If you grew up in Britain in the late 80s/early 90s there’s a fairly high chance you’ll have encountered the Fighting Fantasy series of Choose Your Own Adventure gamebooks1 at some point. They’re something that left a fairly deep impression on me – I still have basically the full collection sitting in a box somewhere – as their fusion of entry-level RPG elements (character stats, a player inventory, combat) with the CYOA format provided some badly-needed structure to something that even nine-year-old me felt was rather on the light side.
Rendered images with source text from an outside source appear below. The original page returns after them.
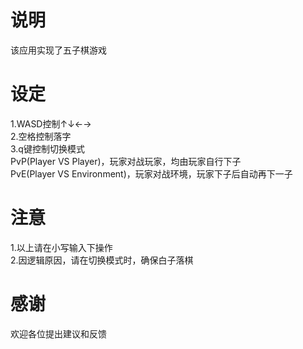 # 说明
  该应用实现了五子棋游戏
# 设定
  1.WASD控制↑↓←→  
  2.空格控制落字  
  3.q键控制切换模式  
      PvP(Player VS Player)，玩家对战玩家，均由玩家自行下子  
      PvE(Player VS Environment)，玩家对战环境，玩家下子后自动再下一子  
# 注意
  1.以上请在小写输入下操作  
  2.因逻辑原因，请在切换模式时，确保白子落棋
# 感谢
  欢迎各位提出建议和反馈
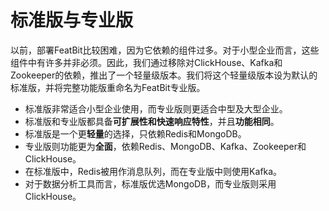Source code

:
# 标准版与专业版

以前，部署FeatBit比较困难，因为它依赖的组件过多。对于小型企业而言，这些组件中有许多并非必须。因此，我们通过移除对ClickHouse、Kafka和Zookeeper的依赖，推出了一个轻量级版本。我们将这个轻量级版本设为默认的标准版，并将完整功能版重命名为FeatBit专业版。

* 标准版非常适合小型企业使用，而专业版则更适合中型及大型企业。
* 标准版和专业版都具备**可扩展性和快速响应特性**，并且**功能相同**。
* 标准版是一个更**轻量**的选择，只依赖Redis和MongoDB。
* 专业版则功能更为**全面**，依赖Redis、MongoDB、Kafka、Zookeeper和ClickHouse。
* 在标准版中，Redis被用作消息队列，而在专业版中则使用Kafka。
* 对于数据分析工具而言，标准版优选MongoDB，而专业版则采用ClickHouse。
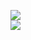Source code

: [![](https://img.shields.io/badge/Made%20With-Github%20Spray-lightgrey.svg?style=for-the-badge&logo=github)](https://github.com/Annihil/github-spray#10853)  
[![](https://i.imgur.com/2DrTn0Z.gif)](https://github.com/Annihil/github-spray)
The Fighting Fantasy series eventually succumbed to the vagaries of time and the whimsy of a young population that was increasingly drawn to video games, but I still remember them fondly. That’s why I was intrigued to see iOS developer Inkle attempting to resurrect them on the App Store a couple of years back, and even went as far as buying their version of Sorcery! for my ancient iPad Mini2 to check out what they’d done. My conclusion was that while their conversion was solid and they’d even tried to innovate by including an actual honest-to-god interactive map to represent your journey across the continent (which any young player of Fighting Fantasy would have killed for back in the day), Fighting Fantasy itself has aged rather badly; it was one of the strongest CYOA formats out there and yet today it comes across as both childishly simple and incredibly dated in terms of its structure and design. There was nothing wrong with Sorcery! as a concept, but the reliance on a twenty year-old adventure really let it down.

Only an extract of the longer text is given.